By News-Register staff • 

Atomic bomb survivors to speak about peace

They will speak at 4:30 p.m. in the Nicholson Library on the Linfield University campus. Admission is free.

The survivors are coming “to tell their stories to promote peace and to hopefully eliminate such a horrific weapon from being used in the future,” said Joann Sims of McMinnville.

She and her husband, Larry, traveled to Hiroshima in 2011 and became volunteer directors of the World Friendship Center, a Japanese peace organization. WFC. They now are co-chairs of the American Committee for World Friendship Center.

The Hiroshima survivors will be accompanied by two members of the WFC during a visit to Linfield over the weekend. They also will make presentations Monday.

The speakers are:

* Tamiyuki Okahara, who was born in Hiroshima in 1939. He has been participating in WFC’s English conversation class since 2006. In 2018, he began testifying based on his father’s accounts of the atomic bombing.

* Horie Soh, born in Hiroshima in 1940. His father, a former Japanese Navy officer, was exposed to the A-bomb in an office near the hypocenter and died six days later. Soh has traveled around the world to share his testimony about the bombing.

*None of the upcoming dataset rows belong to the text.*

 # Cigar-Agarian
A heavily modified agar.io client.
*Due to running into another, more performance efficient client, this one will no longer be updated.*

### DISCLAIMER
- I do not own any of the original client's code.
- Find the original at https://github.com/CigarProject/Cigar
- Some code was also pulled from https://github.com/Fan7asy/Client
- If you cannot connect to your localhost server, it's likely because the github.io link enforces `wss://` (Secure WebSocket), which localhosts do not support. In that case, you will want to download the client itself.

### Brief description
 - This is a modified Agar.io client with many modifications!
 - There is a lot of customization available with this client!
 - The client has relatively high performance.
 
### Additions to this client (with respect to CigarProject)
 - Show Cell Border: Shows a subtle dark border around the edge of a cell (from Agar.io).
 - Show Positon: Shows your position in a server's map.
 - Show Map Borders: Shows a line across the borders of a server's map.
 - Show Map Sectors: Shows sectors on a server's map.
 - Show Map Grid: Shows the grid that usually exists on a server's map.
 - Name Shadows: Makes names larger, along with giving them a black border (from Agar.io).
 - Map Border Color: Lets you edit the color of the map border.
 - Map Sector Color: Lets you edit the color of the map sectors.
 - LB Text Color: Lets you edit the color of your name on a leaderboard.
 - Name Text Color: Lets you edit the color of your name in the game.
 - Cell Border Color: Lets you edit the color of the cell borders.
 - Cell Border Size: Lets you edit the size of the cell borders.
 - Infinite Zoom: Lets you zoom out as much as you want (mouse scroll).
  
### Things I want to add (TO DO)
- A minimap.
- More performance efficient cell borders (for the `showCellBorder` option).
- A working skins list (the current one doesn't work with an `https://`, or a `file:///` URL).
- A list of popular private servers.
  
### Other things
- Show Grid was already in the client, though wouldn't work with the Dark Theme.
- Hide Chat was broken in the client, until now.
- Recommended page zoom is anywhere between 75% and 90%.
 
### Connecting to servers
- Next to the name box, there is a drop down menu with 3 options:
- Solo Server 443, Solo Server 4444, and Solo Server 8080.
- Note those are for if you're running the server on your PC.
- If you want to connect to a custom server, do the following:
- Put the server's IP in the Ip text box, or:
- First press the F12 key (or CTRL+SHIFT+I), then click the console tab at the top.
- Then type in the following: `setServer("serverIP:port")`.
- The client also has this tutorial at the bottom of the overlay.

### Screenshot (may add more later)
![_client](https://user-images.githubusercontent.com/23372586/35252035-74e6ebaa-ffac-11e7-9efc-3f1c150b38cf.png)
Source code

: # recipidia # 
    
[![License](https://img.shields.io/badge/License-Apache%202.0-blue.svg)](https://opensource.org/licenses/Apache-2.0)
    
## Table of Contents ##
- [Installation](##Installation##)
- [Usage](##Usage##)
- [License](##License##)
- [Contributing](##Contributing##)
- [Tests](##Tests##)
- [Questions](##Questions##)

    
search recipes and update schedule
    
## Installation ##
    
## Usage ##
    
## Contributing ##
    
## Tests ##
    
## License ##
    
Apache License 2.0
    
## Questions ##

* Osawa Yuko, who moved to Hiroshima in the 1980s. She serves on Hiroshima City’s Library Review Committee and hopes to create a literary museum that can globally share Hiroshima’s stories, especially atomic bomb literature.

* Mariko Sunawaki, a nurse who married a Hiroshima native whose father survived the atomic bombing. She participates in English conversation classes at WFC and was a volunteer guide at Peace Park.

In addition to speaking to the public on Monday, the visitors will attend Linfield’s homecoming football game on Saturday and visit the First Baptist and First Presbyterian churches Sunday to share their stories, Sims said.